Riverfront Park off limits until bulkhead damage repaired
To protect the bulkhead, the City has erected a six-foot chain-link semi-permanent fence along the border of Riverfront Park.

Because Hurricane Matthew took its toll on Riverfront Park, the grassy waterfront span so popular with fishermen, dogwalkers and other visitors is now off limits indefinitely.

Although San Marco was largely spared, suffering mainly tree damage when the Category 4 hurricane passed by, the bulkhead running along the river in the park adjacent to River Road between Landon Avenue and Laverne Street was severely damaged.

Already suffering holes inflicted by Hurricane Hermine in September, Matthew’s wrath served to widen and deepen the craters, pulling away much of the soil and grass that runs adjacent to the cement wall alongside the river, making for a dangerous situation for anyone walking or fishing near the river’s edge.

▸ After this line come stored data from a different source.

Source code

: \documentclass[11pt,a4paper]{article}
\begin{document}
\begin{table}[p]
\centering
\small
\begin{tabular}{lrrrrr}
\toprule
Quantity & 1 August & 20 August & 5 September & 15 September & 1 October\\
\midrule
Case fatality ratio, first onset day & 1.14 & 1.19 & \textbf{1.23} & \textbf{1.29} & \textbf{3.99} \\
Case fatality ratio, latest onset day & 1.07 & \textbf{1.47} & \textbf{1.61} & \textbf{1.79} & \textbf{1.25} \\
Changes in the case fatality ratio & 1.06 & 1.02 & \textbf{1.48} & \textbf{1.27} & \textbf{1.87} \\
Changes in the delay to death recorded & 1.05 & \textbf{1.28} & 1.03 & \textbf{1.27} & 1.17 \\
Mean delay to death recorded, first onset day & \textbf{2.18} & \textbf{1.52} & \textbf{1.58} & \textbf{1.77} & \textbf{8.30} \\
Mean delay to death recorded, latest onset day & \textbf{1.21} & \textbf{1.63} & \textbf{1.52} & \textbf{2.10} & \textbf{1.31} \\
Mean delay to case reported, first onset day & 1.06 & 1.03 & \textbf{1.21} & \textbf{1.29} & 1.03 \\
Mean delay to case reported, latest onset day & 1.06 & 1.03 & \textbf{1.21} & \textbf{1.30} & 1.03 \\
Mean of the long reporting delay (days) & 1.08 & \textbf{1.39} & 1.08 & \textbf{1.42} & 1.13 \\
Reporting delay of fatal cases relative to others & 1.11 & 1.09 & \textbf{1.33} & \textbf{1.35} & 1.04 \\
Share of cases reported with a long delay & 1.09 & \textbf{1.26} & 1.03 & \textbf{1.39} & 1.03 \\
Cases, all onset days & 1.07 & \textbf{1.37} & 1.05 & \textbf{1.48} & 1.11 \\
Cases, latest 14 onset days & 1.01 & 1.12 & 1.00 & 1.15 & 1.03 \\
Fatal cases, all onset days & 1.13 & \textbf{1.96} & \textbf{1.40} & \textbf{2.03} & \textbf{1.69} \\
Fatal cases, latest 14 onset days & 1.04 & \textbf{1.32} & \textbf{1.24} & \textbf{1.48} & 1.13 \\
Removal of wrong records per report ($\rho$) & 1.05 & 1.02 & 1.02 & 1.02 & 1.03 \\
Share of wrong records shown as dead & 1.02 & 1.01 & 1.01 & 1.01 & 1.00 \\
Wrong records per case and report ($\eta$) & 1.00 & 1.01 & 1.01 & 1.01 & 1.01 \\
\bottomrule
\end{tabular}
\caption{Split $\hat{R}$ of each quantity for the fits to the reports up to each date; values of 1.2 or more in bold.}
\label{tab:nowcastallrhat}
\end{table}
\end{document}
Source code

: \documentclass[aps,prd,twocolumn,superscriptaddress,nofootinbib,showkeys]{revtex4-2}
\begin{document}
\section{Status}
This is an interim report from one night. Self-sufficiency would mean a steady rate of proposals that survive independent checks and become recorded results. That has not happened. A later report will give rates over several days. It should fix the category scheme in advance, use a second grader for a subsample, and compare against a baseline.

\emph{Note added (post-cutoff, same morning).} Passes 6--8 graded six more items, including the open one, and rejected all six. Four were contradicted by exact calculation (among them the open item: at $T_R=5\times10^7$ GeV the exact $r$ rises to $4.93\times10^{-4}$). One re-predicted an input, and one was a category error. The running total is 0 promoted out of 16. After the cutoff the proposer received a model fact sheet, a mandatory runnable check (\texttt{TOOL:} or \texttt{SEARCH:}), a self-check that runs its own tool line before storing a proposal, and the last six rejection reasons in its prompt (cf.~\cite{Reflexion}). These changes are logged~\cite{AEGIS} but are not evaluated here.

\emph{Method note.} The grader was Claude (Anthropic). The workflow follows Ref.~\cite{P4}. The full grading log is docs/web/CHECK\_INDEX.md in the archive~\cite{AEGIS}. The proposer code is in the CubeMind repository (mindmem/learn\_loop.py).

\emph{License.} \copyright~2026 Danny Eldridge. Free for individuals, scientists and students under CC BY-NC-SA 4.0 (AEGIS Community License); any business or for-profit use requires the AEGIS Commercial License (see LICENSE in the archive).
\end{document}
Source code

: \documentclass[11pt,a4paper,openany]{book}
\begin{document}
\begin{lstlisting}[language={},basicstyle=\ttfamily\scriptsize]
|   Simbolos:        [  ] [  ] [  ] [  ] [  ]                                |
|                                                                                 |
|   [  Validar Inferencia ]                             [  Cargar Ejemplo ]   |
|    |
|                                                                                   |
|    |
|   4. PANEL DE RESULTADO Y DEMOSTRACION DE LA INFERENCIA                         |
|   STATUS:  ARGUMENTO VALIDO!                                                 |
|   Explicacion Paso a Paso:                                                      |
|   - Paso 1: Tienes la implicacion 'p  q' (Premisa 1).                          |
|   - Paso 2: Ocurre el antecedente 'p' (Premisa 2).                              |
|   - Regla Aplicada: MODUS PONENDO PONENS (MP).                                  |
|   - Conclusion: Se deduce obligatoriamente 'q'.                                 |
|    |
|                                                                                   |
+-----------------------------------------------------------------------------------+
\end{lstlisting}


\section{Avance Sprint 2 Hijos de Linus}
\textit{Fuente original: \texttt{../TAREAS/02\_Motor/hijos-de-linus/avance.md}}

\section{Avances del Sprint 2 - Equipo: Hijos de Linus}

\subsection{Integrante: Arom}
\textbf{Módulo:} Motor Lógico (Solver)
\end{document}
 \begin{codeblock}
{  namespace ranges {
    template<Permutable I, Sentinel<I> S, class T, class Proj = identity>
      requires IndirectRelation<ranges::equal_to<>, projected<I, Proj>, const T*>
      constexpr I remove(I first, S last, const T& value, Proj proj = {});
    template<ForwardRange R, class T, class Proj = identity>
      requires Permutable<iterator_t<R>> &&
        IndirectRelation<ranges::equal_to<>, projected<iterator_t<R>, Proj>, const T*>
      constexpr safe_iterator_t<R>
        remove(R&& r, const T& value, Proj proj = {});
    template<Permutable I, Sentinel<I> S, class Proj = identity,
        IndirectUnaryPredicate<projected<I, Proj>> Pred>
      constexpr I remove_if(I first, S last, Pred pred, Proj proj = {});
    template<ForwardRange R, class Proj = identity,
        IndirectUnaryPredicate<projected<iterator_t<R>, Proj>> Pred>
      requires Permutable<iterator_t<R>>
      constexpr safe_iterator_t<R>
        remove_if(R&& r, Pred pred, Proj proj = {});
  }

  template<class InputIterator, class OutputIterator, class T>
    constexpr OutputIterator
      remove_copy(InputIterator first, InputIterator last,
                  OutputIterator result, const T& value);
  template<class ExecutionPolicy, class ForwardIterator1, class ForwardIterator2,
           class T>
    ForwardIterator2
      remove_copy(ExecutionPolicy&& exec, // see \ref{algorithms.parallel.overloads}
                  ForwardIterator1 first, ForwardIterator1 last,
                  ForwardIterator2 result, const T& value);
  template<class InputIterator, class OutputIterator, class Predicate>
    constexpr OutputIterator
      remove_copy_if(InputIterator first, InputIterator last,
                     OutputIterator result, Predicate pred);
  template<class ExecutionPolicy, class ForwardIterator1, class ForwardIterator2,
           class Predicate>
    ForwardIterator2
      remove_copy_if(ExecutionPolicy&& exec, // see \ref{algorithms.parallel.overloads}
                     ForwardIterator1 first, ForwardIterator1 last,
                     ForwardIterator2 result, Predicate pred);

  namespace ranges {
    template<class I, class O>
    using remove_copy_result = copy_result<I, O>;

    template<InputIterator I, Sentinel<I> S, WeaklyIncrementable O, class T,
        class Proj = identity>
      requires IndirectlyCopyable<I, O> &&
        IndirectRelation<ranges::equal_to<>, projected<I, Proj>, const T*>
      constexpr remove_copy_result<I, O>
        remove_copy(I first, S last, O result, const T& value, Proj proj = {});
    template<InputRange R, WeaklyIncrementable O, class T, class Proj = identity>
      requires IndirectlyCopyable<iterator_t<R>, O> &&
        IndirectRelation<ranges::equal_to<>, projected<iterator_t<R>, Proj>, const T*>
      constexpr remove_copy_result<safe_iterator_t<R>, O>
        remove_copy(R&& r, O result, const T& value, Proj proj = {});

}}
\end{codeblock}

The bulkhead in Riverfront Park was severely damaged during Hurricane Matthew in early October.

The bulkhead in Riverfront Park was severely damaged during Hurricane Matthew in early October.

To prevent further damage to the park, the Jacksonville Parks and Recreation Department has erected a semi-permanent, six-foot-high chain-link fence along River Road spanning the park’s entire length.

Jacksonville City Council President and District 5 Representative Lori Boyer said the city intends to do the bulkhead repairs next year but has been waiting to see if President Barak Obama would make a disaster declaration to cover public facilities and private homes so federal funding can be used for the repairs. On Oct. 25, the city was advised the declaration had been expanded to include repair of damaged public facilities, she said.

“We got some complaints from residents that people were moving the temporary fencing aside and stepping over it. From a risk management and safety standpoint the city installed a fence in that vicinity until we can get the bulkhead repaired. Right now, it is dangerous. Right now, it has become a hazard,” she said.

“We don’t know to what extent the bulkhead may be covered, but it was clearly damaged by the storm,” Boyer continued. “The Geotech work has been completed and Public Works expects a final design and price in the next several weeks. If all goes well, construction could begin in early 2017.”